Filter these entries so that only lines with the word "four" remain.

[[ DATASET RECORDS, beginning ]]

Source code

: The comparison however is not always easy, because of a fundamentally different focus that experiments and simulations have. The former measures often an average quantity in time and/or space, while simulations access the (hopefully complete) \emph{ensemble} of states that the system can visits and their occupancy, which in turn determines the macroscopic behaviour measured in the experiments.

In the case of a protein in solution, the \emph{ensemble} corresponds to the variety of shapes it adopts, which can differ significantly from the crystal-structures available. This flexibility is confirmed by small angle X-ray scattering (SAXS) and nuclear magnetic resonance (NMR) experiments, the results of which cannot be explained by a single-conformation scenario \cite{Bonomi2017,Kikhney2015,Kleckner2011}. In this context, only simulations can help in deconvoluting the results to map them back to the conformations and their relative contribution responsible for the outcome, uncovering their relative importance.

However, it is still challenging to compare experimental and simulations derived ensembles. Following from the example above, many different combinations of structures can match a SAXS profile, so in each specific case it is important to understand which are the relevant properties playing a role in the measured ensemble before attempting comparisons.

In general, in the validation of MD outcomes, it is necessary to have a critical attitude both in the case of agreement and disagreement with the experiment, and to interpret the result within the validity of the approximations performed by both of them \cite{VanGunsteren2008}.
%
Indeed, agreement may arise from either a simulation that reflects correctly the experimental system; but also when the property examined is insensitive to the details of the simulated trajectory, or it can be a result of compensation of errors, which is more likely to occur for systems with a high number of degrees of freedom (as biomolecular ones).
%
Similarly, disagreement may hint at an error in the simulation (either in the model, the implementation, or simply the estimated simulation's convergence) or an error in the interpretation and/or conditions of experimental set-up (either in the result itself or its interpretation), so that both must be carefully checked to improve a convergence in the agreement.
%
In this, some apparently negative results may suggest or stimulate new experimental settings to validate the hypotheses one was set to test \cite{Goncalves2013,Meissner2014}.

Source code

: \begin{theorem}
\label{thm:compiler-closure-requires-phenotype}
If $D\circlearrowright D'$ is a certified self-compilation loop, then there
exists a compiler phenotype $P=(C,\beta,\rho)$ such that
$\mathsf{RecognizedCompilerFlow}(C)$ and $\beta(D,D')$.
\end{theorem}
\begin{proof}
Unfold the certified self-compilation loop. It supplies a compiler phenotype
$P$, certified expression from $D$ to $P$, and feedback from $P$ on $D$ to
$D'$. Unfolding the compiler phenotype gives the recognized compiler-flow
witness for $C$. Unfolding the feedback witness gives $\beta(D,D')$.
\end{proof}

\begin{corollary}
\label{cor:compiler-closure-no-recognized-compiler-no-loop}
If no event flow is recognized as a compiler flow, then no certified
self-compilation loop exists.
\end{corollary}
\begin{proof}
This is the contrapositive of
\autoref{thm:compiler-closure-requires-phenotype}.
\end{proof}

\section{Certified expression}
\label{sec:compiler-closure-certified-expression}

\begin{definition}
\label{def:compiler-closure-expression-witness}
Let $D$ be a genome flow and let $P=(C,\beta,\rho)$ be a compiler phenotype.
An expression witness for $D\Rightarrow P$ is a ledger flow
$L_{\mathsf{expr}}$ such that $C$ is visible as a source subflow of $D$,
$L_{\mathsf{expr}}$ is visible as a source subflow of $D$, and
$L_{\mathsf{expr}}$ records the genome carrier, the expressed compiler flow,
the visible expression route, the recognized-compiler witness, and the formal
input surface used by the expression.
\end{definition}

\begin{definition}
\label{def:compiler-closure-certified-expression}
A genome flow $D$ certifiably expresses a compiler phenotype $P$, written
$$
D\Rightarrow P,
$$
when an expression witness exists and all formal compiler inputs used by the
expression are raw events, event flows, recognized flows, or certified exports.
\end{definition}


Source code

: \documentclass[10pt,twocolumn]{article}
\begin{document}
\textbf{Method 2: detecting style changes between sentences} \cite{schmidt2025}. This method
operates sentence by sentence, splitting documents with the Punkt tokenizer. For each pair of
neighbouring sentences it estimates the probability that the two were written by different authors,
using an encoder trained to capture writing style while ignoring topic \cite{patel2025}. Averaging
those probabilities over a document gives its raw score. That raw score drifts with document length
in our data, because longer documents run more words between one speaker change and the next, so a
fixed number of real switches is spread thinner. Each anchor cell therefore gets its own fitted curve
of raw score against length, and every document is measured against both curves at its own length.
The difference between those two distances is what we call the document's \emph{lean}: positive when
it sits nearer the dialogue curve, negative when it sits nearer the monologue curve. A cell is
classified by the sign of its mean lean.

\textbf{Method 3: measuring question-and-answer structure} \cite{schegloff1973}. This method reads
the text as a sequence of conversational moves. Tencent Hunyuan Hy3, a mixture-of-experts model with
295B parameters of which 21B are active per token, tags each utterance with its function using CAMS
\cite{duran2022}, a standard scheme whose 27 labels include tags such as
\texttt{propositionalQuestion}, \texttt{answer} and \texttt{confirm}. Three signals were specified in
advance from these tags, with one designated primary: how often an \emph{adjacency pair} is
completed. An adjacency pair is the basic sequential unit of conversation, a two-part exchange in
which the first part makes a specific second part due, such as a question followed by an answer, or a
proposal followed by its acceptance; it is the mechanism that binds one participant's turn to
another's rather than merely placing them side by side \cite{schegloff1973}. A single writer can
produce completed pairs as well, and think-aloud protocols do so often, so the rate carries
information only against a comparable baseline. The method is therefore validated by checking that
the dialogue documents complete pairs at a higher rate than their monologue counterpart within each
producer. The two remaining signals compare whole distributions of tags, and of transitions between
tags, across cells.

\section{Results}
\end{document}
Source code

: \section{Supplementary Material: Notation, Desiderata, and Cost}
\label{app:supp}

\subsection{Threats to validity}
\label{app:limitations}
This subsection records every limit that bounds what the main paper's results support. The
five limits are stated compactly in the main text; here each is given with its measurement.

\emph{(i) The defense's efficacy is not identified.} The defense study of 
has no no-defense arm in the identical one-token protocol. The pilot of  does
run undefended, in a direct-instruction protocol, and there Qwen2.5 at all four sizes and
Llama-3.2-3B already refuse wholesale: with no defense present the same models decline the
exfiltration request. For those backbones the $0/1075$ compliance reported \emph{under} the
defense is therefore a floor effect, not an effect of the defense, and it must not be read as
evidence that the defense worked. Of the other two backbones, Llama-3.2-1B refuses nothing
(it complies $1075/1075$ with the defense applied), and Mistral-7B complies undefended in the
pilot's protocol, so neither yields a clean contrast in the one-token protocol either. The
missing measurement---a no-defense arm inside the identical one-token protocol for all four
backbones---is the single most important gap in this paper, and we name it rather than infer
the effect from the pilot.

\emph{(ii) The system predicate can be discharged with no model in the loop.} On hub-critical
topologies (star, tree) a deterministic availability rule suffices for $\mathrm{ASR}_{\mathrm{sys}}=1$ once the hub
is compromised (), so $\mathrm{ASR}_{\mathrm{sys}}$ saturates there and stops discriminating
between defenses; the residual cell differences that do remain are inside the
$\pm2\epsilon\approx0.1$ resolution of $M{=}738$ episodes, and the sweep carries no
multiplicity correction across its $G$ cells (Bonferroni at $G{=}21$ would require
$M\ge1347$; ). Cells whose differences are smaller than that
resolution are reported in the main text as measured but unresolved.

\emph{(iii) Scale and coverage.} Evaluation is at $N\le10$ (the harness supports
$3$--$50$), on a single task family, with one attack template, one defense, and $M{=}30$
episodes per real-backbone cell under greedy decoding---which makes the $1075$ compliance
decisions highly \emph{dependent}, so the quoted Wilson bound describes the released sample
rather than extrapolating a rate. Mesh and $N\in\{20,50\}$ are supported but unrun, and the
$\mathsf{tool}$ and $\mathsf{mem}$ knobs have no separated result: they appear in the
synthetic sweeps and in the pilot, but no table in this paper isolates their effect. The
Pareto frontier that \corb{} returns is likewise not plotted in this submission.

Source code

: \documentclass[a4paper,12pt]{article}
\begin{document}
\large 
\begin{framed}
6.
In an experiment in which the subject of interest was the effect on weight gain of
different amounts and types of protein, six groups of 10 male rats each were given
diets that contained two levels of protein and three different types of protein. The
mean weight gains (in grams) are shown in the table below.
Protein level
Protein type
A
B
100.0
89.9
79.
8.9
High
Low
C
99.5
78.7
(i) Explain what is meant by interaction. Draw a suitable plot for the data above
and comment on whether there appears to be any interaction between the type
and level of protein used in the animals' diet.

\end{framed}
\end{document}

[[ DATASET RECORDS, end ]]

OUTPUT OF THE TASK:
run undefended, in a direct-instruction protocol, and there Qwen2.5 at all four sizes and
missing measurement---a no-defense arm inside the identical one-token protocol for all four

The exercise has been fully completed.